Listed records →
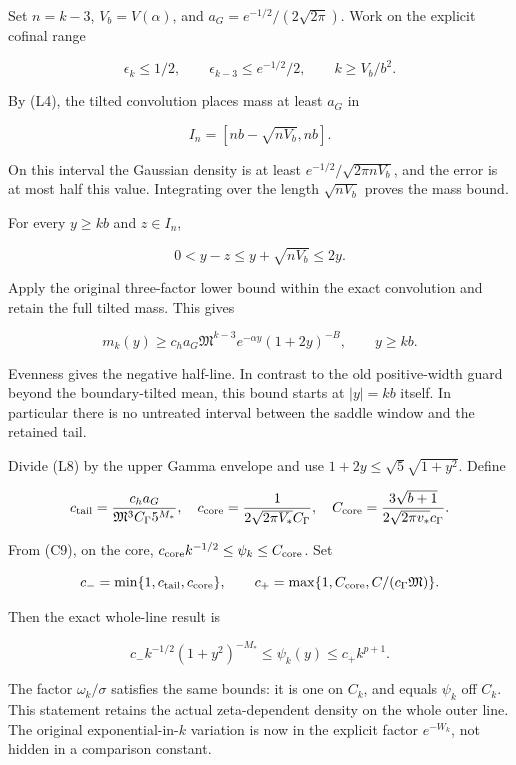 Set \(n=k-3\), \(V_b=V(\alpha)\), and
\(a_G=e^{-1/2}/(2\sqrt{2\pi})\). Work on the explicit cofinal range

\[
\epsilon_k\le1/2,\qquad
\epsilon_{k-3}\le e^{-1/2}/2,\qquad
k\ge V_b/b^2.
\tag{L7}
\]

By (L4), the tilted convolution places mass at least \(a_G\) in

\[
I_n=[nb-\sqrt{nV_b},nb].
\]

On this interval the Gaussian density is at least
\(e^{-1/2}/\sqrt{2\pi nV_b}\), and the error is at most half this value. Integrating over the length \(\sqrt{nV_b}\) proves the mass bound.

For every \(y\ge kb\) and \(z\in I_n\),

\[
0<y-z\le y+\sqrt{nV_b}\le2y.
\]

Apply the original three-factor lower bound within the exact convolution and retain the full tilted mass. This gives

\[
\boxed{m_k(y)\ge c_h a_G\mathfrak M^{k-3}e^{-\alpha y}(1+2y)^{-B},
\qquad y\ge kb.}
\tag{L8}
\]

Evenness gives the negative half-line. In contrast to the old positive-width guard beyond the boundary-tilted mean, this bound starts at \(|y|=kb\) itself. In particular there is no untreated interval between the saddle window and the retained tail.

Divide (L8) by the upper Gamma envelope and use
\(1+2y\le\sqrt5\sqrt{1+y^2}\). Define

\[
c_{\rm tail}=\frac{c_h a_G}{\mathfrak M^3C_\Gamma 5^{M_*}},
\quad
c_{\rm core}=\frac1{2\sqrt{2\pi V_*}C_\Gamma},
\quad
C_{\rm core}=\frac{3\sqrt{b+1}}{2\sqrt{2\pi v_*}c_\Gamma}.
\]

From (C9), on the core,
\(c_{\rm core}k^{-1/2}\le\psi_k\le C_{\rm core}\). Set

\[
c_- =\min\{1,c_{\rm tail},c_{\rm core}\},\qquad
c_+=\max\{1,C_{\rm core},C/(c_\Gamma\mathfrak M)\}.
\]

Then the exact whole-line result is

\[
\boxed{c_-k^{-1/2}(1+y^2)^{-M_*}\le\psi_k(y)
\le c_+k^{p+1}.}
\tag{L9}
\]

The factor \(\omega_k/\sigma\) satisfies the same bounds: it is one on \(C_k\), and equals \(\psi_k\) off \(C_k\). This statement retains the actual zeta-dependent density on the whole outer line. The original exponential-in-\(k\) variation is now in the explicit factor \(e^{-W_k}\), not hidden in a comparison constant.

What to produce → Reproduce all the records verbatim, excluding images.

Expected output →
 Set \(n=k-3\), \(V_b=V(\alpha)\), and
\(a_G=e^{-1/2}/(2\sqrt{2\pi})\). Work on the explicit cofinal range

\[
\epsilon_k\le1/2,\qquad
\epsilon_{k-3}\le e^{-1/2}/2,\qquad
k\ge V_b/b^2.
\tag{L7}
\]

By (L4), the tilted convolution places mass at least \(a_G\) in

\[
I_n=[nb-\sqrt{nV_b},nb].
\]

On this interval the Gaussian density is at least
\(e^{-1/2}/\sqrt{2\pi nV_b}\), and the error is at most half this value. Integrating over the length \(\sqrt{nV_b}\) proves the mass bound.

For every \(y\ge kb\) and \(z\in I_n\),

\[
0<y-z\le y+\sqrt{nV_b}\le2y.
\]

Apply the original three-factor lower bound within the exact convolution and retain the full tilted mass. This gives

\[
\boxed{m_k(y)\ge c_h a_G\mathfrak M^{k-3}e^{-\alpha y}(1+2y)^{-B},
\qquad y\ge kb.}
\tag{L8}
\]

Evenness gives the negative half-line. In contrast to the old positive-width guard beyond the boundary-tilted mean, this bound starts at \(|y|=kb\) itself. In particular there is no untreated interval between the saddle window and the retained tail.

Divide (L8) by the upper Gamma envelope and use
\(1+2y\le\sqrt5\sqrt{1+y^2}\). Define

\[
c_{\rm tail}=\frac{c_h a_G}{\mathfrak M^3C_\Gamma 5^{M_*}},
\quad
c_{\rm core}=\frac1{2\sqrt{2\pi V_*}C_\Gamma},
\quad
C_{\rm core}=\frac{3\sqrt{b+1}}{2\sqrt{2\pi v_*}c_\Gamma}.
\]

From (C9), on the core,
\(c_{\rm core}k^{-1/2}\le\psi_k\le C_{\rm core}\). Set

\[
c_- =\min\{1,c_{\rm tail},c_{\rm core}\},\qquad
c_+=\max\{1,C_{\rm core},C/(c_\Gamma\mathfrak M)\}.
\]

Then the exact whole-line result is

\[
\boxed{c_-k^{-1/2}(1+y^2)^{-M_*}\le\psi_k(y)
\le c_+k^{p+1}.}
\tag{L9}
\]

The factor \(\omega_k/\sigma\) satisfies the same bounds: it is one on \(C_k\), and equals \(\psi_k\) off \(C_k\). This statement retains the actual zeta-dependent density on the whole outer line. The original exponential-in-\(k\) variation is now in the explicit factor \(e^{-W_k}\), not hidden in a comparison constant.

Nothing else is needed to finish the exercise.